Snu Abecassis
(Copenhaga, 1940 – Camarate, 1980)
Exmo. Senhor
Eduardo Lourenço,
1130 Av. de Provence,
06140 Vence,
França.

15 de Março de 1978.

Ref.: PSICANÁLISE MÍTICA
DO DESTINO PORTUGUÊS
SAE/143/78

Caro Amigo,

Lemos com muito interesse o manuscrito em referência e afigura-se-nos que devemos publicá-lo.

Para já, gostaríamos muito de receber a conclusão da primeira parte escrita à mão, pois o material que temos acaba na página 40 e falta-nos o restante.

Para podermos estudar as possibilidades reais deste livro gostaríamos de saber qual é o panorama no que respeita a outros livros seus no prelo em Portugal. Se bem me lembro, havia vários em andamento, mas de cuja evolução não estou, evidentemente, a par.
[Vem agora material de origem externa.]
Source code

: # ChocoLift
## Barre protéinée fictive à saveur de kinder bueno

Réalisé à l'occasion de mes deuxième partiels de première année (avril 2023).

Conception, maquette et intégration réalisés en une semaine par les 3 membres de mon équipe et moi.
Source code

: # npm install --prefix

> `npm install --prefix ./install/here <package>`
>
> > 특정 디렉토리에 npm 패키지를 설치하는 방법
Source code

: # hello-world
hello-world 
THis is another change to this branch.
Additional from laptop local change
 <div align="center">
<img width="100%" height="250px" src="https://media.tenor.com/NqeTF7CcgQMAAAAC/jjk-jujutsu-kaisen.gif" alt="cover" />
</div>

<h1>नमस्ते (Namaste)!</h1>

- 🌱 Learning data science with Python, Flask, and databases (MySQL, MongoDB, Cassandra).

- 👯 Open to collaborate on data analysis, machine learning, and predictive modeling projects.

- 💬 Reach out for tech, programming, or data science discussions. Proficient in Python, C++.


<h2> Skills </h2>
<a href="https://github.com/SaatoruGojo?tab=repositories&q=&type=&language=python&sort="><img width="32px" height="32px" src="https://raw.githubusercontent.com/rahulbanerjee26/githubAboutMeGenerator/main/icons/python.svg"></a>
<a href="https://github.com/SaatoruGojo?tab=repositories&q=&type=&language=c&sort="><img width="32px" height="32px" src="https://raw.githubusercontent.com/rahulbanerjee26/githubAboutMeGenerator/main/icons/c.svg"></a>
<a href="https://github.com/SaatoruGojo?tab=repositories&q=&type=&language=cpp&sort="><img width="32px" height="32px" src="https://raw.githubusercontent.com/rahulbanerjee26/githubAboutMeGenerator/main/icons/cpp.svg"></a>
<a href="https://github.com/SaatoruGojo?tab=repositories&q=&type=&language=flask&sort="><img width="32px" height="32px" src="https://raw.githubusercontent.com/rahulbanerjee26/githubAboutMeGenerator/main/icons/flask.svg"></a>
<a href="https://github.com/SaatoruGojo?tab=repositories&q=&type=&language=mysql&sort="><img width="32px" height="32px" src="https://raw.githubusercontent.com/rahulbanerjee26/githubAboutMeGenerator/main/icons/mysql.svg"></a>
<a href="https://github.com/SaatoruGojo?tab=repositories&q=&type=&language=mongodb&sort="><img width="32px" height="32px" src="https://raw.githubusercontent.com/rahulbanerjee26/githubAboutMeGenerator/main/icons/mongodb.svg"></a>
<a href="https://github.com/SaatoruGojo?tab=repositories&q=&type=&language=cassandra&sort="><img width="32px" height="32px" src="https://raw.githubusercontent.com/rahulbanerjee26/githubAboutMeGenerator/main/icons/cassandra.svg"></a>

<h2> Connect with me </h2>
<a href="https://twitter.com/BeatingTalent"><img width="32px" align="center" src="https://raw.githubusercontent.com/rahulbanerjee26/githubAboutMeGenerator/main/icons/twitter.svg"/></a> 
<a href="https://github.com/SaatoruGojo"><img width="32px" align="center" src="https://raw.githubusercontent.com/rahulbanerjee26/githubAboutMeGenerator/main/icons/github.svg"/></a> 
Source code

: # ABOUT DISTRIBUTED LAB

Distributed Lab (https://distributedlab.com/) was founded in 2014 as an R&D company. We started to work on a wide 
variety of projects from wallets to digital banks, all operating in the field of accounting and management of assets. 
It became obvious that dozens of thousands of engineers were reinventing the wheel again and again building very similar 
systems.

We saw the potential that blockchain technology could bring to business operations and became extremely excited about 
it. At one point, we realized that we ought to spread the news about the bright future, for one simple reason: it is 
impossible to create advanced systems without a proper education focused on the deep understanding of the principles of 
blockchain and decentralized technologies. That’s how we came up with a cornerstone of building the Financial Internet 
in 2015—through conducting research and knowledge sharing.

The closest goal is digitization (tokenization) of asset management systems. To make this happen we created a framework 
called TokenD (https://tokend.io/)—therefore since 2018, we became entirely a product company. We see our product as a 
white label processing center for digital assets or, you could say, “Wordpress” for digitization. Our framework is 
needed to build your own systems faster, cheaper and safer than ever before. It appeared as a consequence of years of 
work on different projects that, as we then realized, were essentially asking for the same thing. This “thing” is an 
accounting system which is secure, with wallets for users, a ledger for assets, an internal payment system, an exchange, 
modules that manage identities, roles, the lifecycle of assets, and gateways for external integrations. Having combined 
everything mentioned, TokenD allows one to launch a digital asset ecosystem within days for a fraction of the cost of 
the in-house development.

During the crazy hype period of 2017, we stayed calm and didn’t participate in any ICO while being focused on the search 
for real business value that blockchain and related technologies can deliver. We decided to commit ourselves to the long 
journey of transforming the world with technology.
Pensamos que a nossa colecção «Diálogo» será a indicada para este conjunto de ensaios, que dará cerca de 126 páginas, considerando apenas o material analisado. Convirá no entanto assinalar desde já que as fotocópias de que dispomos não poderão servir para fins de produção, pois não só algumas estão pouco claras, como por vezes não apanharam o texto completo da página.

Espero as suas notícias em breve.

Com amizade,
Snu Abecassis.
A carta em anexo, datada de 15 de Março de 1978, assinada por Snu Abecassis, fundadora e editora das Publicações D. Quixote, corresponde, na prática, à aceitação do manuscrito de Eduardo Lourenço Psicanálise Mítica do Destino Português. O livro acabará por ter como título O Labirinto da Saudade: Psicanálise Mítica do Destino Português (Lisboa: Publicações D. Quixote, 1978) e esta alteração merecerá de Snu Abecassis o seguinte comentário: «Penso que a alteração do título é boa, até porque a versão original podia dar a entender que havia pretensões reais de psicanálise no sentido científico. Isto, claro, apenas no sentido mais académico, mas convém no entanto evitar sempre que possível as construções que se prestam a mais que uma leitura» (12 de Maio de 1978).
A missiva de Março também assinala «que as fotocópias de que dispomos não poderão servir para fins de produção, pois não só algumas estão pouco claras, como por vezes não apanharam o texto completo da página», pelo que se junta fotocópia de um excerto preparatório, encontrado apenso à correspondência trocada por Eduardo Lourenço com as Publicações D. Quixote.
Segundo consta, Snu Abecassis e o advogado e político social-democrata Francisco Sá Carneiro conheceram-se a 6 de Janeiro de 1976, num almoço organizado por Natália Correia. Quando, uma vez, Sá Carneiro perguntou a Natália Correia como era Snu Abecassis, a resposta ficou célebre: «É uma princesa nórdica num esfique de gelo à espera que venha um príncipe encantado dar-lhe o beijo de fogo. E esse príncipe é você. Porque ela é a mulher da sua vida».
A 4 de Dezembro de 1980, Snu Abecassis, Francisco Sá Carneiro (então primeiro-ministro do VI Governo Constitucional, o primeiro formado pela Aliança Democrática), Adelino Amaro da Costa, António Patrício Gouveia e três outros acompanhantes, morrem num acidente de aviação em Camarate, nas imediações de Lisboa. Dirigiam-se para o Porto, onde iam participar numa acção de campanha do general Soares Carneiro. A 6 de Dezembro, véspera das eleições presidenciais, realizam-se os funerais de Sá Carneiro e de Amaro da Costa nos cemitérios do Alto de São João, em Lisboa, e de Odemira, após as exéquias no Mosteiro dos Jerónimos. Milhares de pessoas acompanham a despedida do dirigente da AD. A morte prematura, em circunstâncias nunca totalmente esclarecidas, contribuirá não só para ao engrandecimento da personalidade política de Sá Carneiro, mas também para a mitificação da história de amor vivida com Snu Abecassis.